The ambassador is right. When it comes to maidenheads, Henry is easier to play than a penny whistle.

‘I suppose he will be content with Madame Jane a month or two,’ Chapuys says, ‘till his eye lights on some other lady. Then it will be found that Jane has misled him – she was not free to marry after all, as she had some pre-contract with another gentleman. Yes?’
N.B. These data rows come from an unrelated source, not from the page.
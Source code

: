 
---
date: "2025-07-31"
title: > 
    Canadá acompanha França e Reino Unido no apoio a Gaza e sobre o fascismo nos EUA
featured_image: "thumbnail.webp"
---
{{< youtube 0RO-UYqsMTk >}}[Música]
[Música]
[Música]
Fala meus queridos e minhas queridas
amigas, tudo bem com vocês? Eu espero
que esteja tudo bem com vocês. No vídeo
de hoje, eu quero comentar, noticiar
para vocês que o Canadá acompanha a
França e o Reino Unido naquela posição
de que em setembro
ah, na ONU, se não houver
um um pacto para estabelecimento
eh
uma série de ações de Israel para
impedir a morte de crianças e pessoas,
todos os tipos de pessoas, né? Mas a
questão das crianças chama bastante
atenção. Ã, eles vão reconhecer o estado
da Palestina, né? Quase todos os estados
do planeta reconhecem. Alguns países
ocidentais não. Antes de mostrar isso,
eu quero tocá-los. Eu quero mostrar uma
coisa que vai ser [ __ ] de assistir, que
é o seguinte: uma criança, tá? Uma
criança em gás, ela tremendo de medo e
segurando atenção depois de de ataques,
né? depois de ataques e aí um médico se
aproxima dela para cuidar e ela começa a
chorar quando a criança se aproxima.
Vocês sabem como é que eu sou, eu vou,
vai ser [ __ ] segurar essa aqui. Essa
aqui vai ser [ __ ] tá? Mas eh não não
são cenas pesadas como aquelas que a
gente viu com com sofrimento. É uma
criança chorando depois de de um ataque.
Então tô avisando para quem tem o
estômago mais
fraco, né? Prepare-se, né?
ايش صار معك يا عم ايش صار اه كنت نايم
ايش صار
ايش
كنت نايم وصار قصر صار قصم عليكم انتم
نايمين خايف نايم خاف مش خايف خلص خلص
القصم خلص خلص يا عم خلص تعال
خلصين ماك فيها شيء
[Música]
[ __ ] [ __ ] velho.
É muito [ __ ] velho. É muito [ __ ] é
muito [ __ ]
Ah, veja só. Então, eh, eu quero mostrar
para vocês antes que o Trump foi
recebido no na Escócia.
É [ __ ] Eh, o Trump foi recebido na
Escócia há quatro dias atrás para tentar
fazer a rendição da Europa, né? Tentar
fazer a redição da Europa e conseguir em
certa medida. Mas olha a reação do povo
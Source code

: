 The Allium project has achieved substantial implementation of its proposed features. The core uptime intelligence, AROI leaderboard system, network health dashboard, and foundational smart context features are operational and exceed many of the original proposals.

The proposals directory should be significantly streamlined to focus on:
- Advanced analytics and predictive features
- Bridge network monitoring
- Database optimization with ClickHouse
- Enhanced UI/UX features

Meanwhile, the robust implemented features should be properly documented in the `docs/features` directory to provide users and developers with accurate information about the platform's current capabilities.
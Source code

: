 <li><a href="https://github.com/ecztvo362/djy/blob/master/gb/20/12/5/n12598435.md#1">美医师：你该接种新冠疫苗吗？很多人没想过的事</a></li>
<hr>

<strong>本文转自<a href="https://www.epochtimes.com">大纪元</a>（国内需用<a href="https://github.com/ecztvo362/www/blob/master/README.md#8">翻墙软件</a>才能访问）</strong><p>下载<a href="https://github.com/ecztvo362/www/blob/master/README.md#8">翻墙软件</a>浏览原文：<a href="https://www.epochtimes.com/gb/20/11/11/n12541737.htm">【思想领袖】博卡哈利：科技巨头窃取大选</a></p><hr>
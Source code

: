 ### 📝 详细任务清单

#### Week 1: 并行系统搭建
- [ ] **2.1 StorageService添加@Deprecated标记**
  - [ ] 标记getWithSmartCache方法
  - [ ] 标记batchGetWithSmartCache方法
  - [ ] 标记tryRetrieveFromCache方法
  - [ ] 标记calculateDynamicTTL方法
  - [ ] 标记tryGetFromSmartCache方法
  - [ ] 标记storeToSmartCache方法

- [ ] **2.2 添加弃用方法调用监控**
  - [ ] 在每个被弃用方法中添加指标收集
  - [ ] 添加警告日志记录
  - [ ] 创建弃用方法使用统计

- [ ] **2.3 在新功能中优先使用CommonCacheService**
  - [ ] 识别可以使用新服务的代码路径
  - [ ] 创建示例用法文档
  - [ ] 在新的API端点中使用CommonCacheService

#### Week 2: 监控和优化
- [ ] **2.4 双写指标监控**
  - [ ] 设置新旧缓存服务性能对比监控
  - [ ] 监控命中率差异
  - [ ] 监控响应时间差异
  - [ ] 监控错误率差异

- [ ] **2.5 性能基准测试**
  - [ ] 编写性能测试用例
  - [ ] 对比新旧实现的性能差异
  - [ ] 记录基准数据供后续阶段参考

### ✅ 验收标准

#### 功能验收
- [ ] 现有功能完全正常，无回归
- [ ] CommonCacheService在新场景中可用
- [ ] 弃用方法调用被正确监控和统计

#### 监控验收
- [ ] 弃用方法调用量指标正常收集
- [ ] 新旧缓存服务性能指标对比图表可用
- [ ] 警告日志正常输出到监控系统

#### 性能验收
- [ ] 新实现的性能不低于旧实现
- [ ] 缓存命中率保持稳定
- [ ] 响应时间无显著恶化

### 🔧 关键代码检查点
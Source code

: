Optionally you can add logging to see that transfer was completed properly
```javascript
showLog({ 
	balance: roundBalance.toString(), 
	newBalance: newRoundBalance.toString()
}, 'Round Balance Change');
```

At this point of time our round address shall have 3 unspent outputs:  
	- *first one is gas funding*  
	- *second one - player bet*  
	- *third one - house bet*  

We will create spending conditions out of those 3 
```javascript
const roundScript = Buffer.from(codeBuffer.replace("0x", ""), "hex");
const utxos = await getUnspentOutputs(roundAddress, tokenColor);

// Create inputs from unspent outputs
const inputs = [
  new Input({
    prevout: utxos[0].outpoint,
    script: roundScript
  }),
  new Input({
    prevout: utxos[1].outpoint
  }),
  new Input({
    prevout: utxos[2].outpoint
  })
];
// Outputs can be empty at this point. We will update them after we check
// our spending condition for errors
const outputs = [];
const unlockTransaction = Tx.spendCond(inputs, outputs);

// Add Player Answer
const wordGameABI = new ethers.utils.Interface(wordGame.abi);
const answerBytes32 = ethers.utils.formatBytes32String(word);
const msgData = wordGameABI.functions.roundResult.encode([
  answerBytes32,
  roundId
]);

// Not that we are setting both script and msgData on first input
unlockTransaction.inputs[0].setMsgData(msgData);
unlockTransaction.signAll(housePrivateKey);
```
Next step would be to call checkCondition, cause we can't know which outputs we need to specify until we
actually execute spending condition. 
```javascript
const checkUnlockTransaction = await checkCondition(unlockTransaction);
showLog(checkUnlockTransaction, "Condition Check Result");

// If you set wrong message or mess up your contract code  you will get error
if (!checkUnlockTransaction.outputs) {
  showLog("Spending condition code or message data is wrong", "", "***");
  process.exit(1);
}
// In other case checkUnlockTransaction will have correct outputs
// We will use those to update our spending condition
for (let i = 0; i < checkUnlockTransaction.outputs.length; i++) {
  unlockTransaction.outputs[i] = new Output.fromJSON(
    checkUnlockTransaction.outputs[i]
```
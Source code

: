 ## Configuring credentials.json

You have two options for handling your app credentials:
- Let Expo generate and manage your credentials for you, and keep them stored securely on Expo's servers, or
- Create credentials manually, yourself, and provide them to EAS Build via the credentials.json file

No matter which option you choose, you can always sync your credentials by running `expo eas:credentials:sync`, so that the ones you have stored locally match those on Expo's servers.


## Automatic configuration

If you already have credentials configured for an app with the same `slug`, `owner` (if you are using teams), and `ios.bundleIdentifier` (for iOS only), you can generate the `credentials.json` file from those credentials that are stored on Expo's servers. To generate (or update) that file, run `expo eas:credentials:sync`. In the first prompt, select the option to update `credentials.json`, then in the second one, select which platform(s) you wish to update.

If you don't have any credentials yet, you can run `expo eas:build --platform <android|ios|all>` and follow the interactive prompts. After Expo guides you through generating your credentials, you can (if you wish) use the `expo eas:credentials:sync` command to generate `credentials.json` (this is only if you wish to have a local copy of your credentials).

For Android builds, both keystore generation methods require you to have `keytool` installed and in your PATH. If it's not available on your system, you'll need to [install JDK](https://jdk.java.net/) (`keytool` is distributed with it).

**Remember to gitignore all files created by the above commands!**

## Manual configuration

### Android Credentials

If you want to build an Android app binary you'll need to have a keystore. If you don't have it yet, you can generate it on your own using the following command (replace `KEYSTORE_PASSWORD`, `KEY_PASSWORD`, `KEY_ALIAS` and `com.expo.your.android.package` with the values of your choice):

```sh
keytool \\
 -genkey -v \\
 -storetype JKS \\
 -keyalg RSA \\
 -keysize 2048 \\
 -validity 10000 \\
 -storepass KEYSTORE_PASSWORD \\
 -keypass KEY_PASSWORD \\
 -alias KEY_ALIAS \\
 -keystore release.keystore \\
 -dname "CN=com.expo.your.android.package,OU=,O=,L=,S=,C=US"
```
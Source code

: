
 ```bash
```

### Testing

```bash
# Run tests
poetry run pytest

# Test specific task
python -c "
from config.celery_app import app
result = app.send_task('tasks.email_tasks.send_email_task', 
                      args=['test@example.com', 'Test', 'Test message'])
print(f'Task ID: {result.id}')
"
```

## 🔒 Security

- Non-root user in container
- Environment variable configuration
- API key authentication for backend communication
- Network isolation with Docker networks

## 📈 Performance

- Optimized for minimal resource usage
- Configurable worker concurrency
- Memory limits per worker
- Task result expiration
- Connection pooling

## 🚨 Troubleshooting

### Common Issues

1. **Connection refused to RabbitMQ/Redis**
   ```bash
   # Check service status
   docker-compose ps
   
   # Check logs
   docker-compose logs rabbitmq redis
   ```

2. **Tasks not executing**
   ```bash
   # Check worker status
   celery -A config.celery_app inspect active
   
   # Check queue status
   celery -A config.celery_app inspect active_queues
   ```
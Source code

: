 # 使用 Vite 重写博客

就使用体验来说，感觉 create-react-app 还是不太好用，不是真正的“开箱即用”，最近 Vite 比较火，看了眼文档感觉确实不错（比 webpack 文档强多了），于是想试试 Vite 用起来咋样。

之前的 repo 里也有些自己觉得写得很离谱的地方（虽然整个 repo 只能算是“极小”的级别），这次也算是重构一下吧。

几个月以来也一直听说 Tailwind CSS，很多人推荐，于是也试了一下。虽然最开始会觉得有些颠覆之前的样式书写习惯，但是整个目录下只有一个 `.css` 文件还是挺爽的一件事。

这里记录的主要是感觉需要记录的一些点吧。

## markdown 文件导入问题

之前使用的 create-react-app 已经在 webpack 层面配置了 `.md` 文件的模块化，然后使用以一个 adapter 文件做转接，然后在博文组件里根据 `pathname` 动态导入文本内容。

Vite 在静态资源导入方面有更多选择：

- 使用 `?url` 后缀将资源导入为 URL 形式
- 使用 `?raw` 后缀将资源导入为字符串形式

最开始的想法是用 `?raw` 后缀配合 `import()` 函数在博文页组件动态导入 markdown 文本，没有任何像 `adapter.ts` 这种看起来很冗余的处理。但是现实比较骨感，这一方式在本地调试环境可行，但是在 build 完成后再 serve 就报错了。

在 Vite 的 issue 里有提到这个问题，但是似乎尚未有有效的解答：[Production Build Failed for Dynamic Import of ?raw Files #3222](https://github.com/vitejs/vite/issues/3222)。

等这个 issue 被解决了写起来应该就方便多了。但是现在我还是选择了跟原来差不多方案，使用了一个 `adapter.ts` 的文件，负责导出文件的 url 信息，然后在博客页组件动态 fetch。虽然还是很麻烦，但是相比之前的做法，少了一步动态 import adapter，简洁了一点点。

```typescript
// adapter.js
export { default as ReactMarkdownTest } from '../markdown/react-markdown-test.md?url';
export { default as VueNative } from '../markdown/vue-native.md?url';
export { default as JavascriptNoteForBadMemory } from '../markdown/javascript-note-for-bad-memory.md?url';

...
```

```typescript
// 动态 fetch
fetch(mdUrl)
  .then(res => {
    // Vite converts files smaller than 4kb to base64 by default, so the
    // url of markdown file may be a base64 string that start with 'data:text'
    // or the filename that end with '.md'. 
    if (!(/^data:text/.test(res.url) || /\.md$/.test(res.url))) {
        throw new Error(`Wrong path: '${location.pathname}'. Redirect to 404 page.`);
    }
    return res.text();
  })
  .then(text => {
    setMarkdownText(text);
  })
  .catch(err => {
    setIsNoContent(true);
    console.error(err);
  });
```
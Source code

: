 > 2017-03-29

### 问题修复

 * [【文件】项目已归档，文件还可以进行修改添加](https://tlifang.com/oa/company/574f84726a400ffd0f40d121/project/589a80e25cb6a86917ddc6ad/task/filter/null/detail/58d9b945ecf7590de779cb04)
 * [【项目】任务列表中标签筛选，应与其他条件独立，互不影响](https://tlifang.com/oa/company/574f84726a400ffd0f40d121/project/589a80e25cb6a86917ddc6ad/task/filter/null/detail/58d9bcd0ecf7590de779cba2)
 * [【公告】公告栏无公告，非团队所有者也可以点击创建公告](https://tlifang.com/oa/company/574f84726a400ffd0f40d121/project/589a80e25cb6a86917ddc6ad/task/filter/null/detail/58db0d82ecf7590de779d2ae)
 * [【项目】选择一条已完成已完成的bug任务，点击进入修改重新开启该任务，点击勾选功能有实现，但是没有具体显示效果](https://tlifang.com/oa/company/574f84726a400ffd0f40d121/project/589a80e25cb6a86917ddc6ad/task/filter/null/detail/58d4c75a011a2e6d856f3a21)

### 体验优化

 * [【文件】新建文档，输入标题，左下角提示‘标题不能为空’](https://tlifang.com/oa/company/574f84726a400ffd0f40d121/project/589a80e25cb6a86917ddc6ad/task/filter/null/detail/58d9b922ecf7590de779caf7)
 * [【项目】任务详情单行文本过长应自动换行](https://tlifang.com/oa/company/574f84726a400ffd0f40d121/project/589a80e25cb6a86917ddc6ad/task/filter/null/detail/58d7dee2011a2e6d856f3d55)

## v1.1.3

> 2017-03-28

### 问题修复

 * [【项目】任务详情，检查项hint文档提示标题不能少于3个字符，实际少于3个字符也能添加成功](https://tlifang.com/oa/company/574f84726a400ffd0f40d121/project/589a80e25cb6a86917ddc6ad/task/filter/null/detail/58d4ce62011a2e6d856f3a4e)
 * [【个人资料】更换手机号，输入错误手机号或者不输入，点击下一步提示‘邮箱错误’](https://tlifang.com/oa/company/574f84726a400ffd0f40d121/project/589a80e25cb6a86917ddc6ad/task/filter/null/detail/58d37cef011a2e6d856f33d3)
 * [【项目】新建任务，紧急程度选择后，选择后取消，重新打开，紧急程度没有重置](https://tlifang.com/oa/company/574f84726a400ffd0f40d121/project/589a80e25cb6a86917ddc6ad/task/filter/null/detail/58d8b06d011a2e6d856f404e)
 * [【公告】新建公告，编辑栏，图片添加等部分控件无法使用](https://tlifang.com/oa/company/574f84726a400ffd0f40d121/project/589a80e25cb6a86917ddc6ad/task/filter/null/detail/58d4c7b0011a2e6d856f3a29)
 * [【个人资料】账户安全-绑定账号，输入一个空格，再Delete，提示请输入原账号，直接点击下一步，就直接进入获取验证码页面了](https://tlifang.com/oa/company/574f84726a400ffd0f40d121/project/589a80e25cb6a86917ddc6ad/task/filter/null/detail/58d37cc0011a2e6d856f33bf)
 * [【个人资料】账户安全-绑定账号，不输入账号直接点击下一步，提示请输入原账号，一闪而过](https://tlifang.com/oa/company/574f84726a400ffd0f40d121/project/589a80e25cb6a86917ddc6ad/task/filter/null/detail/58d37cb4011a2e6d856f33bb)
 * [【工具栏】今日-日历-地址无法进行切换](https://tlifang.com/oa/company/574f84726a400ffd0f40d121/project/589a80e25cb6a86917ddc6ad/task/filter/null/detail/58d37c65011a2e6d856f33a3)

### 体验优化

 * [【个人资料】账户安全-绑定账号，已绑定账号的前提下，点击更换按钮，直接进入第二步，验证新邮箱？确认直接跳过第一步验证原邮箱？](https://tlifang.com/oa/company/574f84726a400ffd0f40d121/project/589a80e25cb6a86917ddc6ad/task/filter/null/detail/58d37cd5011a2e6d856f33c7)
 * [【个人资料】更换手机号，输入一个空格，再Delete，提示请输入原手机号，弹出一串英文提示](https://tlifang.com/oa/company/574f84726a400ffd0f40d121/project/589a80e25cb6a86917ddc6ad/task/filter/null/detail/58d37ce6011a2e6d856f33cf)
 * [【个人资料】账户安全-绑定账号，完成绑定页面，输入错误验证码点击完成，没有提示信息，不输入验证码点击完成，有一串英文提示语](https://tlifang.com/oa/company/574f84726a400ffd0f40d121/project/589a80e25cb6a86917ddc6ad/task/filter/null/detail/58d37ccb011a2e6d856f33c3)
Eustache is fishing. He knows Anne Boleyn’s head is off, but he wants to know on what grounds her marriage was dissolved. For it had to be dissolved: death was not enough to take her child Eliza out of the succession, it had to be shown the marriage was no marriage, defective from the start. And how did the king’s clergy achieve this for him? He, Thomas Cromwell, is not about to say. He simply inclines his head and makes his way through the crush, changing his language as he goes. The new queen speaks only her mother tongue: and even that, not very often. Her brother Edward speaks French well. The younger brother, Tom Seymour – he doesn’t know what he speaks. He knows he never listens.

The women around Jane are in their finery, and in the heat of mid-morning the scent of lavender ripples into air like bubbles of laughter. It is a pity that preservative herbs can do nothing for the dowagers of England’s old families, who now stand about their prize like sentinels in brocade. The Boleyn women have melted from view: poor Mary Shelton, who thought that Henry Norris was going to marry her, and the vigilant Jane Rochford, George’s widow. The room is crowded with faces not seen at court since Queen Katherine’s day: and Jane, regrettably pale and as usual silent, is a little dough-figure in their midst. Henry has endowed her generously with the pick of the dead woman’s jewels, and her gown has been hastily sewn over with goldsmiths’ work, hearts and love-knots. As she stirs to greet him, a knot detaches itself; she stoops, but one of her attendants is quicker. Jane whispers, ‘Thank you, madam, for your courtesy.’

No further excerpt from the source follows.